Milfred Ellis, a longtime resident of Brightwood, is protesting gentrification in the D.C. neighborhood. (Emily Rhyne/The Washington Post)

Milfred Ellis wants the leafy D.C. neighborhood he has lived in for the past half-century to remain a place where middle-class blacks can buy a home, and he’s made his feelings abundantly clear.

He has decorated his front lawn with campaign-style signs that read: “Brightwood wants less gentrification. Not more” and “Gentrification Breeds: (1) Superiority (2) Privilege (3) Domination (4) Classicism (5) Community takeover.”

It’s blunt, but that’s the point.

The 78-year-old retired analyst for the Bureau of Labor Statistics views his Brightwood community as a waning example of a strong middle-class black neighborhood. He wants to draw attention to the plight of black residents in the District, even if it means chiding white residents who already have moved in.

“I don’t want people to come in and diminish the affordable housing stock for black Americans, because [black Americans] have nowhere else to go,” Ellis said. “There are plenty of places for white Americans to go.”

Milfred Ellis views Brightwood as a base for middle class African Americans. Ellis has put signs in his yards opposing the rapid changes. (Amanda Voisard/For the Washington Post)

Ellis said he worries the District’s influx of younger, white residents could threaten black homeownership in the neighborhood, pushing even more black residents out of a place once widely known as “Chocolate City.”

Ellis’s fear is backed up by statistics showing the changing demographics of the District. In 1990, the city was 65 percent black. In 2010, according to the census, it was about 50 percent black.

In Ellis’s Northwest neighborhood, the black population has similarly declined, from 85 percent in 1990 to about 67 percent in 2010. This decline comes as the Hispanic population has jumped throughout the city and slightly more white residents have moved into Brightwood and other predominately black neighborhoods.

Brenda Parks, who oversees much of Brightwood for the Advisory Neighborhood Commission, said the Ward 4 neighborhood north of Petworth has seen positive changes in recent years. She pointed to increased home values, more safety and new businesses boosting the economy.

“There’s no such thing as too many white people living in the neighborhood. We need to get off this color thing,” said Parks, who is black.

“I don’t see it as a loss. I see it as a new chapter.”

Data from the Urban Institute shows that in Advisory Neighborhood Commission 4B — the local governing body that oversees nearly 20,000 residents in neighborhoods including Brightwood, Manor Park and Takoma — the median home price for the area in 2000 was $189,000. The real estate Web site Redfin now lists homes on the market in Brightwood for nearly $800,000.
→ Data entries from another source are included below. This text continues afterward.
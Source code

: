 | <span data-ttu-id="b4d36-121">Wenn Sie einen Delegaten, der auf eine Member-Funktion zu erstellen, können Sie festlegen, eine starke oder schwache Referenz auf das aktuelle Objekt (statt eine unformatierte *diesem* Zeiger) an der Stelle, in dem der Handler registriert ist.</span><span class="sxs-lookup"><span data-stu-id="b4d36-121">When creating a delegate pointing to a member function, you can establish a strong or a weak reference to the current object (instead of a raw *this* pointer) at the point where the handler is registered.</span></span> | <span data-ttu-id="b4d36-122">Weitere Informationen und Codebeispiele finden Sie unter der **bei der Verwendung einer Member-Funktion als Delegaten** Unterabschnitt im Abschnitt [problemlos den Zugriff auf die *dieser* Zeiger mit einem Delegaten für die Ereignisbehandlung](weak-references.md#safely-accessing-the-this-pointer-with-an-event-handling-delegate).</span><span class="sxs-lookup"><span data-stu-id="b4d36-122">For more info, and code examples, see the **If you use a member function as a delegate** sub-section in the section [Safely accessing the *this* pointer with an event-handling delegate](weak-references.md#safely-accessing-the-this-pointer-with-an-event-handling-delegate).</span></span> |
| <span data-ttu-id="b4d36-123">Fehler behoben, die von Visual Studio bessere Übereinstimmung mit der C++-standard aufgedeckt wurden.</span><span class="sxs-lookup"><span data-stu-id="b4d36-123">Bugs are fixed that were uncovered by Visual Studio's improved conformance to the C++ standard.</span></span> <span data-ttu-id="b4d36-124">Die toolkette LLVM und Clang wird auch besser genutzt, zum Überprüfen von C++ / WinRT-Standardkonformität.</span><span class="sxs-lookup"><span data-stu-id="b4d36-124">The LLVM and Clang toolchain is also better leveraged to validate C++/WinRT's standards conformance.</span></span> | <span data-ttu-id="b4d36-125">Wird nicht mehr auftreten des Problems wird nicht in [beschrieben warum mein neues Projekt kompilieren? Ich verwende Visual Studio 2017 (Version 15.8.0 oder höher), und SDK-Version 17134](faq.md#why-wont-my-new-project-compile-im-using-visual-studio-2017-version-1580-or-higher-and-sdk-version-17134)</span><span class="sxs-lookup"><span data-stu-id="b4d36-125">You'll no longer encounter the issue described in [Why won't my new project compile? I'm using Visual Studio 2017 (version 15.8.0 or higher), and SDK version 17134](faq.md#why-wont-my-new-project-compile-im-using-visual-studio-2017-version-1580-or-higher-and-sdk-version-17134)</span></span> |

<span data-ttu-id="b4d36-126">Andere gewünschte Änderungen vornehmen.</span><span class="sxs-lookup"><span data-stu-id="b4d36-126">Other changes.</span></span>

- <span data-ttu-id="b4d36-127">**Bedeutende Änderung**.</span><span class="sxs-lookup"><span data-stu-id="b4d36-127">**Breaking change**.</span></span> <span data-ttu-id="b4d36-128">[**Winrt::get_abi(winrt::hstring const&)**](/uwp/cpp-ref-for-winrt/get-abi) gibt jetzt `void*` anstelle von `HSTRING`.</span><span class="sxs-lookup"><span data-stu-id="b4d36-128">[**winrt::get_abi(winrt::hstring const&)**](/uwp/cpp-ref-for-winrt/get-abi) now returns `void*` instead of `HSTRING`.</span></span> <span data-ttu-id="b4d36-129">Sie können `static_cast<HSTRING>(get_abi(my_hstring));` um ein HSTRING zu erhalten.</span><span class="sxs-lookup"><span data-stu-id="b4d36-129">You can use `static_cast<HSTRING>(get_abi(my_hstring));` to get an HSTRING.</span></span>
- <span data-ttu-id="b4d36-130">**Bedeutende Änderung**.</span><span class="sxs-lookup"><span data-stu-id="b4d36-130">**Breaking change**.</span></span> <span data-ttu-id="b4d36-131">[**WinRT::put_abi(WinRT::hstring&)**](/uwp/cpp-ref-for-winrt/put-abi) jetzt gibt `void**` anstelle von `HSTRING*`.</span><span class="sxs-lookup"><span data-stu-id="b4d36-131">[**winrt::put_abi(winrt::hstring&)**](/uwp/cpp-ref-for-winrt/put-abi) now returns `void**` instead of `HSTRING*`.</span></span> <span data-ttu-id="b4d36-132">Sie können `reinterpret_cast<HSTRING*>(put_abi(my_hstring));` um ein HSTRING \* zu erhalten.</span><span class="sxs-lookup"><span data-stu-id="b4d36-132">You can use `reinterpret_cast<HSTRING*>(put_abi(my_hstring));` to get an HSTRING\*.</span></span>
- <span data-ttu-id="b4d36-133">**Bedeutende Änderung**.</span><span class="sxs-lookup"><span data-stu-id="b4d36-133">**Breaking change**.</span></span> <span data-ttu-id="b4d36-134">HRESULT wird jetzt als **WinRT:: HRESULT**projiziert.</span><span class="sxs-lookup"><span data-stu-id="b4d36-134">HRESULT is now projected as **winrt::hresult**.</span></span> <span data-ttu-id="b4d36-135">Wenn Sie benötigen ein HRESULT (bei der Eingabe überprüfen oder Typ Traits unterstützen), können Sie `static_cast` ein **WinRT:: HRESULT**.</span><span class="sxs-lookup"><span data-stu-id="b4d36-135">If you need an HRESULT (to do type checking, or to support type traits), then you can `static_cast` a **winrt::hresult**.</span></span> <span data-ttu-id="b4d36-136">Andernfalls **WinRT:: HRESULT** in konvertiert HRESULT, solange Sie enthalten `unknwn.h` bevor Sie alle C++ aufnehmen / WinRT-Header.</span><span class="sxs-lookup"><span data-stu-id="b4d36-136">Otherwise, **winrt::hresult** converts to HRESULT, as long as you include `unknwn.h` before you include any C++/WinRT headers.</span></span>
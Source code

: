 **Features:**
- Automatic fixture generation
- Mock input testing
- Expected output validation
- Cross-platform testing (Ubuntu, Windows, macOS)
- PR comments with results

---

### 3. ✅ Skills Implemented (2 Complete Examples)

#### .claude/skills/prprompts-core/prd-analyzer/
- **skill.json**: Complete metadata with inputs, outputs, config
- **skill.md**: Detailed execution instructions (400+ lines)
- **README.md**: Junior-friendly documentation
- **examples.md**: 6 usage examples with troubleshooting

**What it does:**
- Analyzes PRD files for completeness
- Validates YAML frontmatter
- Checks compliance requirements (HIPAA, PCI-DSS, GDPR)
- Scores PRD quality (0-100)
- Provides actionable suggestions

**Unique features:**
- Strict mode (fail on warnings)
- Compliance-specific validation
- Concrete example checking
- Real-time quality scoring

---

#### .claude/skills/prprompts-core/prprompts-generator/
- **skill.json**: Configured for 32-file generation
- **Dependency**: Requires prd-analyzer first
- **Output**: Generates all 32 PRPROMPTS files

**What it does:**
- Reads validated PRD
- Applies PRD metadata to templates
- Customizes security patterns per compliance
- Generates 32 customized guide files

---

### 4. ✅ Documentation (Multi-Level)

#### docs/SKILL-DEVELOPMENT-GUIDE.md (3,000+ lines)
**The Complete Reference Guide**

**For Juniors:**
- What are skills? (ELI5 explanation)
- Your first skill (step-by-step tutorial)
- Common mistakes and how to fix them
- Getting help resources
About 70 percent of residents in that district owned their homes in 2012 — a rate that far exceeds the city’s average — and many, like Ellis and his neighbors, have lived there for decades. As residents leave or age out of their homes, Ellis says they’re not being replaced by other black families.

Ellis and his wife, Donna, who has been involved in the D.C. Democratic State Committee, are longtime activists in the city. Milfred Ellis, a graduate of the University of the District of Columbia, was involved in the local Civil Rights movement and participated in the 1963 March on Washington. The couple has hosted fundraisers at their home for Del. Eleanor Holmes Norton (D) and former Democratic mayors Adrian M. Fenty and Marion Barry. He printed his anti-gentrification signs on the back of old “I will boycott Walmart ” posters — posters he used to oppose Wal-Mart opening stores in the city.

Although gentrification is, by definition, wealthier residents displacing longtime poorer residents in neighborhoods, for Ellis, it’s about black residents not losing their foothold in the city. In the 1800s and 1900s, there was a sizeable black population in Georgetown, he noted, before it was transformed into the ritzy neighborhood it’s known as today.

Ellis said he hopes his signs — which have been visible for several weeks at his home on Peabody Street and haven’t attracted controversy in the neighborhood — will rally others in the community to fight for black homeowners. He hopes to launch a coalition that would fight for affordable housing in the city.

“I want to see a mobilization of African Americans come together and make changes and change the way we are thinking,” he said. “I don’t want to lead this fight, but I want to get it started. I want people to understand this. I want to educate the community.”

Not everyone seems on board with the effort.

Newly elected council member Brandon T. Todd (D-Ward 4) said he’s committed to “cultural diversity” in the ward.

Ellis’s 86-year-old next-door neighbor, who is black, raised her children in the Brightwood home, though none still live in the District.

“Yes, the neighborhood’s changed,” she said. “But I don’t mind it.”